TASK TO COMPLETE: Write only the number of lines below in which "CINE" occurs.

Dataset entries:
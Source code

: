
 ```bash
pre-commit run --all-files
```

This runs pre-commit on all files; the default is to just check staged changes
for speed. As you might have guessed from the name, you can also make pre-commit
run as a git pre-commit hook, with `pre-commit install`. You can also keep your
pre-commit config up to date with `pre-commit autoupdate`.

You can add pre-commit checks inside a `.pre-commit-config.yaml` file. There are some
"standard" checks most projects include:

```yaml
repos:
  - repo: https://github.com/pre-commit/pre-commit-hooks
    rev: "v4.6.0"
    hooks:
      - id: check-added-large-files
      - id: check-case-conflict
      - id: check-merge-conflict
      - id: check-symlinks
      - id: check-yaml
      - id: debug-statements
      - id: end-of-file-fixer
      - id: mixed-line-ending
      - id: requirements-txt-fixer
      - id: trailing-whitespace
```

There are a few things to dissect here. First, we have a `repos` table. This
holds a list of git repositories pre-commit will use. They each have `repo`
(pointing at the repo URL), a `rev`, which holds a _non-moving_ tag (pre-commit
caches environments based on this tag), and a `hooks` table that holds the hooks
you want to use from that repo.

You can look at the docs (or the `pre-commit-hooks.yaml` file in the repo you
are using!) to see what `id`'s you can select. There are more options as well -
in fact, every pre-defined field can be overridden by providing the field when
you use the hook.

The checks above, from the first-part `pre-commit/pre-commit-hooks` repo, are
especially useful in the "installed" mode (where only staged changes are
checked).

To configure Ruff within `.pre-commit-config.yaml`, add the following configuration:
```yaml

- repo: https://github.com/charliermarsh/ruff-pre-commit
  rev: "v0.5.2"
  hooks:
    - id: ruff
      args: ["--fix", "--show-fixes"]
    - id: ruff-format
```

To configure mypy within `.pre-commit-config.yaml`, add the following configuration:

==

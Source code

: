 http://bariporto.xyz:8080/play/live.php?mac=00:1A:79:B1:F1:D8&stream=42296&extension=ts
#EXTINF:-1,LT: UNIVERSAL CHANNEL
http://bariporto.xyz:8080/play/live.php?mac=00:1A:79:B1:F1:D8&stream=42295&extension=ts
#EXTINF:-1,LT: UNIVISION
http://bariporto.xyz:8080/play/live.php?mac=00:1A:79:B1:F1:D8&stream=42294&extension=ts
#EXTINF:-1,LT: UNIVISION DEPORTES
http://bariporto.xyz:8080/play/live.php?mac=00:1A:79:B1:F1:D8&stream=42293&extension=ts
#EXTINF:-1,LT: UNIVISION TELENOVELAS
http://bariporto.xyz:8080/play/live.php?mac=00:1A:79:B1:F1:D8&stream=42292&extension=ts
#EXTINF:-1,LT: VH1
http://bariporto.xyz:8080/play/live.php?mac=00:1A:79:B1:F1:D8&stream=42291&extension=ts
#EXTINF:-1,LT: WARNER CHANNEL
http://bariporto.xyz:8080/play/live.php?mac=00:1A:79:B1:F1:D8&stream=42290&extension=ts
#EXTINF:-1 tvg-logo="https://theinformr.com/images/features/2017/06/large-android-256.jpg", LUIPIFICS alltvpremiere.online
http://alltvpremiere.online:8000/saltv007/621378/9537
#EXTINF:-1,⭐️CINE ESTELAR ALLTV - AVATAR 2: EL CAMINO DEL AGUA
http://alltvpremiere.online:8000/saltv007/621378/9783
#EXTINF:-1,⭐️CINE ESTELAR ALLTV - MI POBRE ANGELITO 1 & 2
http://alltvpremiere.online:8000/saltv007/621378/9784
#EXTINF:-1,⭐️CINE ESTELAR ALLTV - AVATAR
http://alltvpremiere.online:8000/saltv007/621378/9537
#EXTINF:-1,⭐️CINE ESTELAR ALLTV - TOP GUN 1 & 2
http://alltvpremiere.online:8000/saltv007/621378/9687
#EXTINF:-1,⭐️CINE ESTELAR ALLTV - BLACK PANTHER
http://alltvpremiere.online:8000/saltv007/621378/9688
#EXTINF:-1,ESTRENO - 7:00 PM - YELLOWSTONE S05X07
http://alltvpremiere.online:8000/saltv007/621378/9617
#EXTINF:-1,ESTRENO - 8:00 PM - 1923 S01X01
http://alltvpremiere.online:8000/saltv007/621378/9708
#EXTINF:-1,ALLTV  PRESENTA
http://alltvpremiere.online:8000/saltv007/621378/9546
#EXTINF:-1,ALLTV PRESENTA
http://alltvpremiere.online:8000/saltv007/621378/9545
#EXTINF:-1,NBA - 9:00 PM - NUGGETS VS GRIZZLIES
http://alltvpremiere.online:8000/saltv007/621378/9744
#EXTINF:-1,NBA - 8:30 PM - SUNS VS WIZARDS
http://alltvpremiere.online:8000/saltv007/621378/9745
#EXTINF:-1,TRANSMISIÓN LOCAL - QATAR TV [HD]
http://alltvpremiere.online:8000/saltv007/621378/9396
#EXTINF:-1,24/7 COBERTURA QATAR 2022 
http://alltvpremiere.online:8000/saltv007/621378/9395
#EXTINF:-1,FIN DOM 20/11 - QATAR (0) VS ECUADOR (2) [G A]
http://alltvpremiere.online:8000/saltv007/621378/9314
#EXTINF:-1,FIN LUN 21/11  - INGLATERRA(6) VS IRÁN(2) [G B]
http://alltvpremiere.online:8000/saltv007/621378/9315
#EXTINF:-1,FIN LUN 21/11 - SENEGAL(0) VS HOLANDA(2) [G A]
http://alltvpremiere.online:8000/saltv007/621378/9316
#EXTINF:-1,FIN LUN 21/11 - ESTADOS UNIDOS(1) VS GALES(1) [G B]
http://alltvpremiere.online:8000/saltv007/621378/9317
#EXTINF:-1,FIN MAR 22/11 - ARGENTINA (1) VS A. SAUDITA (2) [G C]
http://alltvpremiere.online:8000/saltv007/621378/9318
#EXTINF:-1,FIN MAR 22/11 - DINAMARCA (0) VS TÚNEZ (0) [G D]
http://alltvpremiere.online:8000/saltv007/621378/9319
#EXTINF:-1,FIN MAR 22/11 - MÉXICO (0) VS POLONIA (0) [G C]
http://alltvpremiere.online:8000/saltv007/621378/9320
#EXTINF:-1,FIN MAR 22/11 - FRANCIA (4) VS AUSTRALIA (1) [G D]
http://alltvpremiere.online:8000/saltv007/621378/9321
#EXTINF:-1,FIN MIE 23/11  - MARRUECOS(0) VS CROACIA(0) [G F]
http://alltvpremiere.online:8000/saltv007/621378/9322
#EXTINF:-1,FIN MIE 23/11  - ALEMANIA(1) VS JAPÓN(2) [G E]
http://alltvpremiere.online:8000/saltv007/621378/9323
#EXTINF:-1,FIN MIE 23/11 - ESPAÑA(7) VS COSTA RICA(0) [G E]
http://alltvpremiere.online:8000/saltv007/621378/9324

---

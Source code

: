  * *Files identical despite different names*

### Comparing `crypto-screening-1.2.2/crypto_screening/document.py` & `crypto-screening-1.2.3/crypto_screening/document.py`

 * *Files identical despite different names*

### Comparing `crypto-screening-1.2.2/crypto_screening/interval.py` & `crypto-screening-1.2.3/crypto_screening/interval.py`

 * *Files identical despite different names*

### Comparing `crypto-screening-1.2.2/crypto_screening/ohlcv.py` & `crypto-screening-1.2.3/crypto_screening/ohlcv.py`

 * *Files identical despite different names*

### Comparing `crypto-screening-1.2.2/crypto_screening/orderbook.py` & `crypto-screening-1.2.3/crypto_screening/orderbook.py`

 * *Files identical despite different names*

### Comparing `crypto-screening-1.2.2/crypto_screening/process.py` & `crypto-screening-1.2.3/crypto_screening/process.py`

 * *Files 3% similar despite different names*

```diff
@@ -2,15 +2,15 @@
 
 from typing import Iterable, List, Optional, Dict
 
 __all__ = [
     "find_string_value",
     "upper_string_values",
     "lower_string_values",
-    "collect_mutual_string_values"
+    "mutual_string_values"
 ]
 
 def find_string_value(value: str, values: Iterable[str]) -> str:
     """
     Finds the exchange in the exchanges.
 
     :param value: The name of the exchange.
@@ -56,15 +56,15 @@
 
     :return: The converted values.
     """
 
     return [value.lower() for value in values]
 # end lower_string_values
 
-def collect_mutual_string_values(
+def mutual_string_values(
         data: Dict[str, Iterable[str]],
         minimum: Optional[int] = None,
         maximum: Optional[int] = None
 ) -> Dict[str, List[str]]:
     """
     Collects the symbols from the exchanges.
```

EXERCISE SOLUTION: 5